Some of the validation is not practical to capture in TypeScript, though, such as the port number being an integer.
To help retain confidence, we make the config object immutable using Object.freeze()
and by typing it as readonly.
It’s fairly straightforward, but it’s also a lot of code to validate such a simple piece of data. Applications may have dozens of configuration options, and writing validation code can become tedious. Doing bespoke validation for many applications can become a chaotic and heavy maintenance burden. Using a validation library can make this more standardized, concise, robust, and maintainable.
Zod is just such a validation library.
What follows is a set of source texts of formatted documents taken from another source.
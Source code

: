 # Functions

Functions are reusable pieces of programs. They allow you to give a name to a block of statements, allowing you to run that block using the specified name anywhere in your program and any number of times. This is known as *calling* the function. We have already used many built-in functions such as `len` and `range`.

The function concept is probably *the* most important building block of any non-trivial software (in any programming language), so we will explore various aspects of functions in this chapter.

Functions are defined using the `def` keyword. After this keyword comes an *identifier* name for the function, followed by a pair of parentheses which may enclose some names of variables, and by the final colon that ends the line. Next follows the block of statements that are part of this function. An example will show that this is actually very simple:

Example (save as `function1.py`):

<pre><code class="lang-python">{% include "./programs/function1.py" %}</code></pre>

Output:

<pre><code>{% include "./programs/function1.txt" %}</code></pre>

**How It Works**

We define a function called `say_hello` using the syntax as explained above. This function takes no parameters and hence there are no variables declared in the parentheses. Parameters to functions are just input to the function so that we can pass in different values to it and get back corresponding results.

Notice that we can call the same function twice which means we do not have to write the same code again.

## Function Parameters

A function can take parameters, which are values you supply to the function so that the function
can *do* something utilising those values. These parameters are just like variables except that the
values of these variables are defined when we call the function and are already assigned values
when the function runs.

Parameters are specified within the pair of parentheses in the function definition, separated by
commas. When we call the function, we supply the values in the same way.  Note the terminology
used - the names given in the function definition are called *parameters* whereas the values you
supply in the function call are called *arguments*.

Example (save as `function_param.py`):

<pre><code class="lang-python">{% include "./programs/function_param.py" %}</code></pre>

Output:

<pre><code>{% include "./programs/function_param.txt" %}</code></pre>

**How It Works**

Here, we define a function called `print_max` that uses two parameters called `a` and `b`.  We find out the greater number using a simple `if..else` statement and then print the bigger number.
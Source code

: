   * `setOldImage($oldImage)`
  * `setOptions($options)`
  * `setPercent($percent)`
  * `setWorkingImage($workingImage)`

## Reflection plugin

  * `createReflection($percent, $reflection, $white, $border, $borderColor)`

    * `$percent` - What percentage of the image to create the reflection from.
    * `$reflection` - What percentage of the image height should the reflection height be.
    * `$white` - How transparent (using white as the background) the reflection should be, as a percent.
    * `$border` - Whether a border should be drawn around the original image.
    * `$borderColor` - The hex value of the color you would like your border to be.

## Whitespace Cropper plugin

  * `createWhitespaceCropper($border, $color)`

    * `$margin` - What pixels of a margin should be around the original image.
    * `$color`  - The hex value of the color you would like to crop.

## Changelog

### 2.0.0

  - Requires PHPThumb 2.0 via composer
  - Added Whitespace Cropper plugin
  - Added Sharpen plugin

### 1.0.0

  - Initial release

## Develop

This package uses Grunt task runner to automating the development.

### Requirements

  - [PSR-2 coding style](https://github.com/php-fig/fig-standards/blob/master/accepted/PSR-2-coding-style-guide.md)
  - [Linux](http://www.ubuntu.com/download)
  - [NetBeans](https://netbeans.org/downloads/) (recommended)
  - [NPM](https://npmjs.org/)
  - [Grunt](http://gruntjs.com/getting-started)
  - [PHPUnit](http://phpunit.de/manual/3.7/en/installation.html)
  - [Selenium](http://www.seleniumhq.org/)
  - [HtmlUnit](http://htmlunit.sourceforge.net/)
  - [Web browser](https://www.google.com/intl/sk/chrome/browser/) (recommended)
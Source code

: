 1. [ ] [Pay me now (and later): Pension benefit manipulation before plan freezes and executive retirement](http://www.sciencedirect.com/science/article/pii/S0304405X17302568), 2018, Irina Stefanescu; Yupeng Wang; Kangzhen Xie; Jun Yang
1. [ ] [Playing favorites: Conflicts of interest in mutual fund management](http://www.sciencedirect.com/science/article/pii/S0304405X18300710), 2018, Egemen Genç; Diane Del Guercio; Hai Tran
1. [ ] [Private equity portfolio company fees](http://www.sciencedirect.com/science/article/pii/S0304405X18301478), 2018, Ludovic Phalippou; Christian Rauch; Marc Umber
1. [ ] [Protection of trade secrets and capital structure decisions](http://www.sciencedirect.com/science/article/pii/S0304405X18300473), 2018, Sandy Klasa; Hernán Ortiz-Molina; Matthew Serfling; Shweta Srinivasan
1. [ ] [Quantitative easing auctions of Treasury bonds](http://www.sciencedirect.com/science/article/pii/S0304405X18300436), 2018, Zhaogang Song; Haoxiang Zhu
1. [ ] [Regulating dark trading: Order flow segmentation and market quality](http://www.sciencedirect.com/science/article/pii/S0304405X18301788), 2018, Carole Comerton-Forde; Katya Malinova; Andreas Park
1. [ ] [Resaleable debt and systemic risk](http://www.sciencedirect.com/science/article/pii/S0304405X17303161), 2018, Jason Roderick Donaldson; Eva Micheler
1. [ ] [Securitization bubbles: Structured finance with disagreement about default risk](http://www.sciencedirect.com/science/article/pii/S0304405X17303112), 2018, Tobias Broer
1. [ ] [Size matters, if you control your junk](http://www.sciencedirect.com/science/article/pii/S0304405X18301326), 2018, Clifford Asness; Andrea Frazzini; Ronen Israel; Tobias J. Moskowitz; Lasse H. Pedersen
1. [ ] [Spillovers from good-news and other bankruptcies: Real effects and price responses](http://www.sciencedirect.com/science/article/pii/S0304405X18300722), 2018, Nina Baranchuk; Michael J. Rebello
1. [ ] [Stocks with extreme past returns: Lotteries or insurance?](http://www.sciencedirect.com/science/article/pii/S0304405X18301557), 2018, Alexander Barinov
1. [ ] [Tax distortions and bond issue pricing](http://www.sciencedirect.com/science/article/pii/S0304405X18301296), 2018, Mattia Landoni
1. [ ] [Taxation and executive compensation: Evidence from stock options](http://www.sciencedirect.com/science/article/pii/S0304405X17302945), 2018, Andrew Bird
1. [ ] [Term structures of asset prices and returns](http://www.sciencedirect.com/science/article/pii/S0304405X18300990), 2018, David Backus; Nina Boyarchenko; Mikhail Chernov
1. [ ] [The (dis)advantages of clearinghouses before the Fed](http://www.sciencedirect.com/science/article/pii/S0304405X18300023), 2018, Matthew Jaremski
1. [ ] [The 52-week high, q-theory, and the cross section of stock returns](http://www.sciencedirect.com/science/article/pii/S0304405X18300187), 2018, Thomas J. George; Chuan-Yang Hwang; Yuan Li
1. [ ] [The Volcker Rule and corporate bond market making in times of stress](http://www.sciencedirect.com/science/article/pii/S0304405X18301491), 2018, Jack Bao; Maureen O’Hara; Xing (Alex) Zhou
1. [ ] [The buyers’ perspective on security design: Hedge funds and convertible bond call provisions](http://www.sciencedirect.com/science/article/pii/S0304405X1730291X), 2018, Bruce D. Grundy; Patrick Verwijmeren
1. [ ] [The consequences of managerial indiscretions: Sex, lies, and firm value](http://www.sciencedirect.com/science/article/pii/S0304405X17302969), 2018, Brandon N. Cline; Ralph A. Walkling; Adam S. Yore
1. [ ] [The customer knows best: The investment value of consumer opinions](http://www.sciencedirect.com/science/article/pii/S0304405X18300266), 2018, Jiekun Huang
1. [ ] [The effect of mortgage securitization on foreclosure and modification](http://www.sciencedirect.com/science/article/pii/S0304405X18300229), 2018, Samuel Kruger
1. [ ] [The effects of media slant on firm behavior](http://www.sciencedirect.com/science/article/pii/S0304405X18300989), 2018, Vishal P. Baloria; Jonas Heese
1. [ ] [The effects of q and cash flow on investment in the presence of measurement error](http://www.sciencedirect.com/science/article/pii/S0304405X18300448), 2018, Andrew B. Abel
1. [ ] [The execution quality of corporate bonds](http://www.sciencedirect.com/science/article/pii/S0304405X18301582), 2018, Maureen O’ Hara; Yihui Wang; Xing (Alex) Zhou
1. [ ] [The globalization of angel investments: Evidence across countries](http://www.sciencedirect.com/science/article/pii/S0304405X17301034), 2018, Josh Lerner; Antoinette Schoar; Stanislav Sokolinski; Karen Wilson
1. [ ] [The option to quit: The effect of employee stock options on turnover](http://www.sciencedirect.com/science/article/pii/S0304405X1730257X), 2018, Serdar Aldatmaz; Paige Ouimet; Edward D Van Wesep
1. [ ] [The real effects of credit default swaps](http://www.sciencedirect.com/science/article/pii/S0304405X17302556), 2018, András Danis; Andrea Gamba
Let’s see the same validation using Zod.
import { z } from "zod";
const configSchema = z
.object({
port: z.number().int().min(1024).max(49151),
})
.readonly();
// config is typed as Readonly<{ port: number }>
const config = configSchema.parse(rawConfig);
// we can export the type directly using z.infer<>
export type Config = z.infer<typeof configSchema>;
Way more concise!
If you’ve used other validation libraries like Yup or Joi, seeing this example may give you déjà vu. What makes Zod special is its focus on TypeScript.
Notice that we didn’t need to manually define a type for the validated data. Zod generates it for us, seamlessly handing off responsibility for data validity over to TypeScript. TypeScript can carry our confidence in the structure of the data forward from there.
Zod’s TypeScript integration goes even deeper, down to how Zod structures its validation schema.
Let’s say our application also expects the configuration object to have a boolean field, exposeMetrics
,
for choosing whether or not to expose metrics.
If exposeMetrics
is true
, our application further expects the metricsEndpoint
field to be set
to configure the endpoint the metrics will be exposed on.
Here are two examples of what a valid configuration file might look like now.
{
"port": 8080,
"exposeMetrics": false
}
{
"port": 8080,
"exposeMetrics": true,
"metricsEndpoint": "/metrics"
}
TypeScript types can be composed using unions and intersections, and Zod can use the same approach to compose schema to capture both of these possibilities.
import { z } from "zod";
const metricsConfigSchema = z.union([
z.object({
exposeMetrics: z.literal(false), // matches exactly 'false'
}),
z.object({
exposeMetrics: z.literal(true), // matches exactly 'true'
metricsEndpoint: z.string().nonempty(),
}),
]);
const configSchema = z
.intersection(
z.object({
port: z.number().int().min(1024).max(49151),
}),
metricsConfigSchema,
)
.readonly();
const config = configSchema.parse(rawConfig);
A union is a logical OR, so data satisfies metricsConfigSchema
if it satisfies either of the sub-schemas.
We could have more simply marked metricsEndpoint
as an optional field and used a single schema,
but using a union captures our intention better because we only care about metricsEndpoint when exposeMetrics is true.
An intersection is a logical AND, so data satisfies configSchema when it satisfies both the inline object schema containing the port field and metricsConfigSchema
.
Modeling validation the same way TypeScript models types provides a low-friction developer experience: we can use our experience with TypeScript to help construct Zod schemas, and it eases context switching between Zod schemas and the TypeScript type of the validated data.
TL;DR
Validate data as soon as it’s received. Doing so simplifies our application’s logic, makes it more secure and robust, and makes discovering and handling validation errors easier.
Pick a way to carry forward the confidence in the structure of data gained from validation: immutability, encapsulation, or static types. Some cases necessitate using multiple strategies. When available, try static types first.
For TypeScript projects, Zod is an excellent choice for handling data validation.